Bu Blogda Ara

4 Mart 2025 Salı

Suskunların Tanığı Mazlumların Rabbi



Zulüm sürerken Allah neden susuyor …"Allah'ı zalimlerin yaptığından habersiz sanma..."

Gök delinmiş, yeryüzü kanla yıkanmışken hâlâ suskun kalabilen insanlık…
Her gün bir çocuğun cansız bedeni taşların altından çıkarılırken, ekran başında dua butonuna basmakla yetinenler…
"Allah nerede?" diyen dudaklara, "Sen neredesin?" diye soran bir Hakikatin ikazı var bu satırlarda.

Gazze’de taşlar bile secdeye durmuşken, bazı kalpler kıbleyi bile unutmuş.
Kimileri dua etmeyi bile terk etmiş, kimileri ise sadece dua etmekle yetinmiş.
Ama arada bir fark var: Zulme karşı yürümeyen dua, bazen zulmü kutsar.
Bu yazı, "Allah neden susuyor?" sorusunun cevabını, Allah’ın değil insanların suskunluğunda arıyor.
Ve hatırlatıyor: İlahi adalet gecikmez, sadece yerini ve zamanını senin dürüstlüğüne göre belirler.
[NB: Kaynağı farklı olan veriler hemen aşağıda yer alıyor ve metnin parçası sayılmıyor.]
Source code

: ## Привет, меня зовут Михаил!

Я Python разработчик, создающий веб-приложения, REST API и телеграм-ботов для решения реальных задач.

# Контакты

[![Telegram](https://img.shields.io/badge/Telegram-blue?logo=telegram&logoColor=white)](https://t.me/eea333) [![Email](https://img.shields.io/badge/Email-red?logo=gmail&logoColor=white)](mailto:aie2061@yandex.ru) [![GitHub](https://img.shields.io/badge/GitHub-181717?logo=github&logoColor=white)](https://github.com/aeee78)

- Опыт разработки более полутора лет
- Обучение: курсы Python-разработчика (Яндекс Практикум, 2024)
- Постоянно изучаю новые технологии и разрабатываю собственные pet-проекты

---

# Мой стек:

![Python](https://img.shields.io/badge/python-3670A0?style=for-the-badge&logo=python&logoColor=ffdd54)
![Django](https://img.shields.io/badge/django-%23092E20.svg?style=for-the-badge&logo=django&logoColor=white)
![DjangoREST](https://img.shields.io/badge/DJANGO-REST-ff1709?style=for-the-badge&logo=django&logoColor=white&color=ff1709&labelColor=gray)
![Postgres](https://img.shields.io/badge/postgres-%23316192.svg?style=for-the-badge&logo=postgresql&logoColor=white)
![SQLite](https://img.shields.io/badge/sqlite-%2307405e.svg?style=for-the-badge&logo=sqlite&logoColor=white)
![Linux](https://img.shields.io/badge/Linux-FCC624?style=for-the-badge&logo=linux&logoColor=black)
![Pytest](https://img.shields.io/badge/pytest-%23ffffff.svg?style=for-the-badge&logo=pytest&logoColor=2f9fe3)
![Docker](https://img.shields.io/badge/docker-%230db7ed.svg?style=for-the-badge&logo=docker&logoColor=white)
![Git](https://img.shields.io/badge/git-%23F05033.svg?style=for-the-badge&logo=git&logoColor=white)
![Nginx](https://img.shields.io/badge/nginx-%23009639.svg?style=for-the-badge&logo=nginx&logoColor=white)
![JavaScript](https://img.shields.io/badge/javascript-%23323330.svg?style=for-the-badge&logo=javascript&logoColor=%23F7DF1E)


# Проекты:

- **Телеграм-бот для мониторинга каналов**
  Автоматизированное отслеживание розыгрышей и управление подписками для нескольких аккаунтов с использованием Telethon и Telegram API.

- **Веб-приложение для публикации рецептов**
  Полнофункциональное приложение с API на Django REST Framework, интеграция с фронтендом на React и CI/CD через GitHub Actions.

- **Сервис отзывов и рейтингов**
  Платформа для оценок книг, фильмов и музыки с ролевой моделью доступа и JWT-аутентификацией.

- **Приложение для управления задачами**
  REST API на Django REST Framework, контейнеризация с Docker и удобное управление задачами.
Merhum Akif'te bizim yandığımız dertlerden yanarak şu satırlarla içini döker Rabbine...

Yâ Râb, bu uğursuz gecenin yok mu sabâhı?
Mahşerde mi bîçârelerin, yoksa felâhı!
Nûr istiyoruz… Sen bize yangın veriyorsun!
Yandık diyoruz… Boğmaya kan gönderiyorsun!
Esmezse eğer bir ezelî nefha, yakında,
Yâ Rab, o cehennemle bu tûfan arasında,
Toprak kesilip, kum kesilip Âlem-i İslâm;
Hep fışkıracak yerlerin altındaki esnâm!
Bîzâr edecek, korkuyorum, Cedd-i Hüseyn’i,
En sonra, salîb ormanı görmek Harameyn’i!
Bin üç yüz otuz beş senedir, arz-ı Hicaz’ın
Âteşli muhitindeki sûzişli niyâzın
Emvâci hurûş-âver olurken melekûta?
Çan sesleri boğsun da gömülsün mü sükûta
Sönsün de, İlâhi, şu yanan meş’al-i vahdet,
Teslis ile çöksün mü bütün âleme zulmet?
Üç yüz bu kadar milyonu canlandıran îman
Olsun mu beş on sersemin ilhâdına kurban?
Enfâs-ı habisiyle beş on rûh-u leimin,
Solsun mu o parlak yüzü Kur’an-ı Hakim’in?
İslâm ayakaltında sürünsün mü nihâyet?
Yâ Rab, bu ne hüsrandır, İlâhi, bu ne zillet?
Mazlûmu nedir ezmede, ezdirmede mânâ?
Zâlimleri adlin, hani öldürmedi hâlâ!
Câni geziyor dipdiri… Can vermede mâsûm!
Suç başkasınındır da niçin başkası mahkûm?
Lâ yüs’ele binlerce sual olsa da kurbân;
İnsan bu muammalara dehşetle nigeh-bân!
 
Eyvâh! Beş on kâfirin îmanına kandık;
Bir uykuya daldık ki: cehennemde uyandık!
Mâdâm ki, ey adl-i İlâhi yakacaktın…
Yaksaydın a mel’unları… Tuttun bizi yaktın!
Küfrün o sefil elleri âyâtını sildi:
Binlerce cevâmi’ yıkılıp hâke serildi!
Kalmışsa eğer bir iki mâbed, o da mürted:
Göğsündeki haç, küfrüne fetvâ-yı müeyyed!
Dul kaldı kadınlar, babasız kaldı çocuklar,
Bir giryede bin ailenin mâtemi çağlar!
En kanlı şenâatle kovulmuş vatanından,
Milyonla hayâtın yüreğinden gidiyor kan!
İslâm’ı elinden tutacak, kaldıracak yok…
Nâ-hak yere feryâd ediyor: âcize hak yok!
Yetmez mi musâb olduğumuz bunca devâhi?
Ağzım kurusun… Yok musun ey adl-i İlâhî!  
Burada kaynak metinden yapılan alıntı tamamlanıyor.